Someone was talking about gathering eggs and I thought "What? does she live in the country now?" but I guess it's a game about farming.....
Yet here on my blog I receive comments and in turn leave comments to "friends" that I have never met, yet who I feel really know me. People I admire and respect and who take time out of their day to visit me here. I will ramble on and on and not give it a thought to who might be reading. But I must remember that I should not post anything that can come back and haunt me. So I find myself with something I would like to share but realize that I can not, not really.

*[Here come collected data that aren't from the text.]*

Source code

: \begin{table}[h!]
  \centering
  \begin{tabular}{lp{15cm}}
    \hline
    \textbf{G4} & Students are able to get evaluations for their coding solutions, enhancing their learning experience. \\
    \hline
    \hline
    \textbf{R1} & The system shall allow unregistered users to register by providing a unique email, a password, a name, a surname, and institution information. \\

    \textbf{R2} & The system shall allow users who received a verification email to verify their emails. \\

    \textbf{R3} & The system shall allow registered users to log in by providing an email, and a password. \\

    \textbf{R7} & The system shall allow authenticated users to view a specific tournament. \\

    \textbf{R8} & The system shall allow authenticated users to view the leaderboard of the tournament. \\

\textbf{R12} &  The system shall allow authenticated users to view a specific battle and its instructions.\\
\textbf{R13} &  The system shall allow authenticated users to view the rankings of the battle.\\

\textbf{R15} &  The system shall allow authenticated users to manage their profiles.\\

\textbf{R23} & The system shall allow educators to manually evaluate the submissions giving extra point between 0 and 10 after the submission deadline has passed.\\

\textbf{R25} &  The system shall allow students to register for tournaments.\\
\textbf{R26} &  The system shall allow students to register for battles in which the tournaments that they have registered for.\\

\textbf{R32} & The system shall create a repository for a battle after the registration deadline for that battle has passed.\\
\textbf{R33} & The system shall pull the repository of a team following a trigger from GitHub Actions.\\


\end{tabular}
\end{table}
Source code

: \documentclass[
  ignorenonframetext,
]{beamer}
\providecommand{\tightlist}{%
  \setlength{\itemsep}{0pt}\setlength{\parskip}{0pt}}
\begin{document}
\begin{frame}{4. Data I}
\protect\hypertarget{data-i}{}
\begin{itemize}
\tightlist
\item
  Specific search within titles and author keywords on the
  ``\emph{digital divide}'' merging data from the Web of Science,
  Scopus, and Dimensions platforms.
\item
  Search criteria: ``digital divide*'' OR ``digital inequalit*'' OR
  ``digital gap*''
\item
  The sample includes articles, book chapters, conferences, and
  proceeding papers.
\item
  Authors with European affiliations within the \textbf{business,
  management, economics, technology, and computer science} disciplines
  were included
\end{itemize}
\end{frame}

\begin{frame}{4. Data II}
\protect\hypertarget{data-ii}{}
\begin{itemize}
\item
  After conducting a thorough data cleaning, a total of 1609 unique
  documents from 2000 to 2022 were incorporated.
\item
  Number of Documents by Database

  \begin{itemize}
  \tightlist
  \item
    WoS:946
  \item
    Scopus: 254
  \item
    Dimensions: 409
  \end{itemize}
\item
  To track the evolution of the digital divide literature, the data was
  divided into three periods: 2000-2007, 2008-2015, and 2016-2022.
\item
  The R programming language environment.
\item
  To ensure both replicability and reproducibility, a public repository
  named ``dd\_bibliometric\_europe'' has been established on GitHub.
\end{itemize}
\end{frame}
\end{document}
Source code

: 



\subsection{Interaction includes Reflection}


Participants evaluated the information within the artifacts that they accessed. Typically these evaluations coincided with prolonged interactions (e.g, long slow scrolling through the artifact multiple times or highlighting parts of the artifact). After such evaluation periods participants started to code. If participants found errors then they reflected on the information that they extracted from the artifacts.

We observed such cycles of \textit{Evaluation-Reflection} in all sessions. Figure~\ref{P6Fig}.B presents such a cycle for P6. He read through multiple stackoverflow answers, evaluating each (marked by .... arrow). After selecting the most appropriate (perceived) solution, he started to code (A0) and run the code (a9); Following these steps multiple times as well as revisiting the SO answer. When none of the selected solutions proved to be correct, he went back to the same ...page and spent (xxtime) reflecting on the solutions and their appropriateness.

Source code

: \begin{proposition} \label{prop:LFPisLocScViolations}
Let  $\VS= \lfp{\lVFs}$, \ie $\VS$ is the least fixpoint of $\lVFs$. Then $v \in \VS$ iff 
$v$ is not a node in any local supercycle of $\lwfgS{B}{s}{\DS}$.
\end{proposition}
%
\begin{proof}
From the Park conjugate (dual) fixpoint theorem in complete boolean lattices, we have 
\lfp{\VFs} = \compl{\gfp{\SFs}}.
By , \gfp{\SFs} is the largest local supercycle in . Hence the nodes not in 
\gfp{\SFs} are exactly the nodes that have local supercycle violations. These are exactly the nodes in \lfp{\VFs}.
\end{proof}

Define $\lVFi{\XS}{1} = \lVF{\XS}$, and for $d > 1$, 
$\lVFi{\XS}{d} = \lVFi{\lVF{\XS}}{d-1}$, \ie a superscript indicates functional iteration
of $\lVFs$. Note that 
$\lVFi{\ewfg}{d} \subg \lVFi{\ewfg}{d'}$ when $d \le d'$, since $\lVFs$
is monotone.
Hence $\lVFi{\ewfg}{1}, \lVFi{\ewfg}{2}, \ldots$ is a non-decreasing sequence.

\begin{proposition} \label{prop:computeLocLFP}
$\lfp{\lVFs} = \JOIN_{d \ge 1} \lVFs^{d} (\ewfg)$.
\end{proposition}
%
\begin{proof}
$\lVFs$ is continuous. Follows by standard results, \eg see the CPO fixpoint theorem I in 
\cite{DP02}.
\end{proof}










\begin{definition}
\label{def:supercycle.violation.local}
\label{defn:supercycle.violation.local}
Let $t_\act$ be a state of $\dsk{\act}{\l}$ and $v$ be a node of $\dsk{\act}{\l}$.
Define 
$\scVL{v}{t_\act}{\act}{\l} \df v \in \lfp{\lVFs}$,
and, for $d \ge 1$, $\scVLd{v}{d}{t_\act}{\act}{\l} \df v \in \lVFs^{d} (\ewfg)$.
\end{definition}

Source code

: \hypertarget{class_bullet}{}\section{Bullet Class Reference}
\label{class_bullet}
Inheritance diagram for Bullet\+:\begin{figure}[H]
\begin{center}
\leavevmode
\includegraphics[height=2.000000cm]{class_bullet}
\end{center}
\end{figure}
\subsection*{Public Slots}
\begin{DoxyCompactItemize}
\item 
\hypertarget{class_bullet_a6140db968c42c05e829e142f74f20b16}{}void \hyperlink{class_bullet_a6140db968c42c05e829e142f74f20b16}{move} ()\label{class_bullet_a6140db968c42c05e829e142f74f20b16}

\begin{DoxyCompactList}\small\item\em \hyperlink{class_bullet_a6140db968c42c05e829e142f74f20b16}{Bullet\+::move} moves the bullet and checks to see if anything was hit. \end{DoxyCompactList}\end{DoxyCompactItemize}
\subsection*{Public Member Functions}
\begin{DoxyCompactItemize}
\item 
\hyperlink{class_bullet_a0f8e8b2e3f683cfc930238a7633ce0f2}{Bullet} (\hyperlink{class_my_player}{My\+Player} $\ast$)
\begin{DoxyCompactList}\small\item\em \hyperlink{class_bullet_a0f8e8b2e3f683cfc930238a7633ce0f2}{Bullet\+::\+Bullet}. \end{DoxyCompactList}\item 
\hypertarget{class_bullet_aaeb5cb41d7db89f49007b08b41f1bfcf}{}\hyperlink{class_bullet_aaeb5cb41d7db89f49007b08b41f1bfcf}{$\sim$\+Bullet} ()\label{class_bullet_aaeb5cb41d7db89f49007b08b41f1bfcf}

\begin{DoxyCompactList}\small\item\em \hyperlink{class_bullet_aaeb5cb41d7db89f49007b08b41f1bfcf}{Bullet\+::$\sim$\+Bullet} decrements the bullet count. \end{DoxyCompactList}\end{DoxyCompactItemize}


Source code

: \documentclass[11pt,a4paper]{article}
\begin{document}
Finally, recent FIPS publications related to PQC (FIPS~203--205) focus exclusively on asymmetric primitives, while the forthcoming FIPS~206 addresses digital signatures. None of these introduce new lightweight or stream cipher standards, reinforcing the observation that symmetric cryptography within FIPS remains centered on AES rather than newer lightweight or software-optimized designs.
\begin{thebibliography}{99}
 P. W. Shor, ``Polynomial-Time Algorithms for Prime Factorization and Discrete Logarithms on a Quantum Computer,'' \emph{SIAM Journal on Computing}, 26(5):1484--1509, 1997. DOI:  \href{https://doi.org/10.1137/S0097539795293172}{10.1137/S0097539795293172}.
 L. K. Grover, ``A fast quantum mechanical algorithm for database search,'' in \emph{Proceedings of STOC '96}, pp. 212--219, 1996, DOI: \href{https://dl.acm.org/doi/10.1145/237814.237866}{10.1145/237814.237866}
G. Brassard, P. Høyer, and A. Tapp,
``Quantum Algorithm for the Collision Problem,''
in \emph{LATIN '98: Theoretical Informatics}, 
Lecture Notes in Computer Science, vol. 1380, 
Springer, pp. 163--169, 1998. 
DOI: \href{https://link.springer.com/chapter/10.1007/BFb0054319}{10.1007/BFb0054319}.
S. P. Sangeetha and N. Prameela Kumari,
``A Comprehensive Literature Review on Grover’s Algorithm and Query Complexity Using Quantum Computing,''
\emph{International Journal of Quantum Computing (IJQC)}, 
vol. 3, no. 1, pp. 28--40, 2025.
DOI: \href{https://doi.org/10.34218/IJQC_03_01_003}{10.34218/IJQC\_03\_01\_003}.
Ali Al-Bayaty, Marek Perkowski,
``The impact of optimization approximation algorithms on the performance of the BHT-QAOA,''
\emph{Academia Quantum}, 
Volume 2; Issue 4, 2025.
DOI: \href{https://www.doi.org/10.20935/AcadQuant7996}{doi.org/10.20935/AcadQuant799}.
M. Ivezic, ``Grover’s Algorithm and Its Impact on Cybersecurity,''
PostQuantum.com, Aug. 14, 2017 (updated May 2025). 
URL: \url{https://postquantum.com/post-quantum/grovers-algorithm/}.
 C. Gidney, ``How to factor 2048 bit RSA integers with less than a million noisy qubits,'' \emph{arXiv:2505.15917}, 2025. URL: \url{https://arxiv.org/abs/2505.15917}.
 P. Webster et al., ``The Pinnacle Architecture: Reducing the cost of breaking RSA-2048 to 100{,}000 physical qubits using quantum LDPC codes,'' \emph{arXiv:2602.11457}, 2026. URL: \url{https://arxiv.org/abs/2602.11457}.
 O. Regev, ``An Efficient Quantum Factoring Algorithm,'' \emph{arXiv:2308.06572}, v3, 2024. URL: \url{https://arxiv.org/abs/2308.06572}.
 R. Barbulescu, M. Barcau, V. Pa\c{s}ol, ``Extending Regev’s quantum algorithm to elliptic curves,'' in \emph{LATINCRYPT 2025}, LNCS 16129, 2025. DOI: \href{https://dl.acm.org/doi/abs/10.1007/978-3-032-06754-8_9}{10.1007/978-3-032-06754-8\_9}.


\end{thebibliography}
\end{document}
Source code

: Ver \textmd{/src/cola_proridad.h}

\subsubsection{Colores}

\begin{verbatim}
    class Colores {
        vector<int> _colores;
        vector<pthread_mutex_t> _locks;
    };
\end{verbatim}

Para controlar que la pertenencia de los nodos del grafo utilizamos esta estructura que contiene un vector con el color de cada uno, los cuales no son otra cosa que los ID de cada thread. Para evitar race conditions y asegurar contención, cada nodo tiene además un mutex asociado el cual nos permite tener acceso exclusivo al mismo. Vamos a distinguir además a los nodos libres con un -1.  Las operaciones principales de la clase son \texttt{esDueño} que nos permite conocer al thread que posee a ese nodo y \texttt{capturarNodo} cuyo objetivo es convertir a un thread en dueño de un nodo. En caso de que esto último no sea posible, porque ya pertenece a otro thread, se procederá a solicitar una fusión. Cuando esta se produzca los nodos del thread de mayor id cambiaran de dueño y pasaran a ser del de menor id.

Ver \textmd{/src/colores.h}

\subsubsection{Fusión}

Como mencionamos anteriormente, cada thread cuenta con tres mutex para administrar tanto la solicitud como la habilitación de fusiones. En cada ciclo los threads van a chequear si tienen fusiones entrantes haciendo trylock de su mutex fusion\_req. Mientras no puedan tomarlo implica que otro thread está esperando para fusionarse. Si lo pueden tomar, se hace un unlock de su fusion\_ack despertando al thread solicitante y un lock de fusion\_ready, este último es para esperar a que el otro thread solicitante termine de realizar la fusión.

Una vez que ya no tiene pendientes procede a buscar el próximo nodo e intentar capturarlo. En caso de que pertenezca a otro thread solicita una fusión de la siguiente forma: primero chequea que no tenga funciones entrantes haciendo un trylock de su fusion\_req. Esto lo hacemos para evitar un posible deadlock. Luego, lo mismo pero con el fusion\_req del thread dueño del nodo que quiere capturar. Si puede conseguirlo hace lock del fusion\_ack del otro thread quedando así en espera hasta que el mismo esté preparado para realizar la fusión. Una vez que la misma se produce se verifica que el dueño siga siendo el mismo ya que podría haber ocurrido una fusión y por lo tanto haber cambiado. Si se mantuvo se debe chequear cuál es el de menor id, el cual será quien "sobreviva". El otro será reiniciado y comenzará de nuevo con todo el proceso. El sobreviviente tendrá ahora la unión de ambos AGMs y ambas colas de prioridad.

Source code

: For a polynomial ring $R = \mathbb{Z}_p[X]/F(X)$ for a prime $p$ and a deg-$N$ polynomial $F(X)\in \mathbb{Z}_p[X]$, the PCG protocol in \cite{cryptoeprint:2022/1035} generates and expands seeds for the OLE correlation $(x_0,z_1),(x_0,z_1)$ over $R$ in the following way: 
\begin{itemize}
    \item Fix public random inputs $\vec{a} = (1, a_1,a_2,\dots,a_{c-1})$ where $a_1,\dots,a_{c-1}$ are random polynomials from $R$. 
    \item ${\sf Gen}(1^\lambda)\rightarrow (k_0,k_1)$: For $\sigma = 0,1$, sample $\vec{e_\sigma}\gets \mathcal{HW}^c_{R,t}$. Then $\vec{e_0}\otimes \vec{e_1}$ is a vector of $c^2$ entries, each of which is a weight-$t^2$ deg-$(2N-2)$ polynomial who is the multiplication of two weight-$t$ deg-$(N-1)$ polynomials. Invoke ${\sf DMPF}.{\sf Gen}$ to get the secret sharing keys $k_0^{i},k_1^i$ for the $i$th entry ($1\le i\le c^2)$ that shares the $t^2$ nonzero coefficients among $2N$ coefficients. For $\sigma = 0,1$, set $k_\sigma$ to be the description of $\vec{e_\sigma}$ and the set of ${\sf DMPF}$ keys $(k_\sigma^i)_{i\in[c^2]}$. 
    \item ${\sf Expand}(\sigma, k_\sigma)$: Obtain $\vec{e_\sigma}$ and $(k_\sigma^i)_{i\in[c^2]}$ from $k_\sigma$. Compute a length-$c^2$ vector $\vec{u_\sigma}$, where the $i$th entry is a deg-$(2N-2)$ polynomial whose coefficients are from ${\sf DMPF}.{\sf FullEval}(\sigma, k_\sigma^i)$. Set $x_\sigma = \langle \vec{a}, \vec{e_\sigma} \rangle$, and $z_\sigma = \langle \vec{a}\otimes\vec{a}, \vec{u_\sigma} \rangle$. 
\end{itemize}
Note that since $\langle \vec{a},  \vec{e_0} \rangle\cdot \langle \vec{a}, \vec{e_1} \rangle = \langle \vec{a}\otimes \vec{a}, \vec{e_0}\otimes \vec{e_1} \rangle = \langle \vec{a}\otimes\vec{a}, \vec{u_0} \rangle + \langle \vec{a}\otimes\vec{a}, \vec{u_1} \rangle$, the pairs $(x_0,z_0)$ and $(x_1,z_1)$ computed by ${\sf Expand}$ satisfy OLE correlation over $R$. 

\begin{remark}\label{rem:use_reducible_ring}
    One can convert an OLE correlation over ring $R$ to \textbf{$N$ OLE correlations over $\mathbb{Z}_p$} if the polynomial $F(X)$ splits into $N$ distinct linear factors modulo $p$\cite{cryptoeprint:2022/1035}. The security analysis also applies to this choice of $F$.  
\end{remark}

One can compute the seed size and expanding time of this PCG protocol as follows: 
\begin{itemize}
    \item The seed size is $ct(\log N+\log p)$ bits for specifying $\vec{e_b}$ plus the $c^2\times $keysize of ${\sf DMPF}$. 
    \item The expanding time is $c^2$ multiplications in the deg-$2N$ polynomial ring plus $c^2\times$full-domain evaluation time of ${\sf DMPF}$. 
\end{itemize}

So instead I will just say that to me, some of the most important things in life is for a person to have honor and compassion. To follow their conscience and do the right thing. So many times the noise of life can roar above the voice in our heads and our hearts. I think it's easy to make excuses or to listen to other people or to be motivated by greed or ego but if a person is quiet and really listens to their heart...they know what is right. It's like when someone makes an anonymous gift. They give it because they see the need, they know that someone or something needs help and they are able to help, so they do. Not to brag about it or to have a tax write-off but because they follow their heart. So many times we ask others what to do about things but if we just take a moment to be still, we know.
Or maybe not. Maybe some people don't have that voice in their head or God or wherever they feel those words come from.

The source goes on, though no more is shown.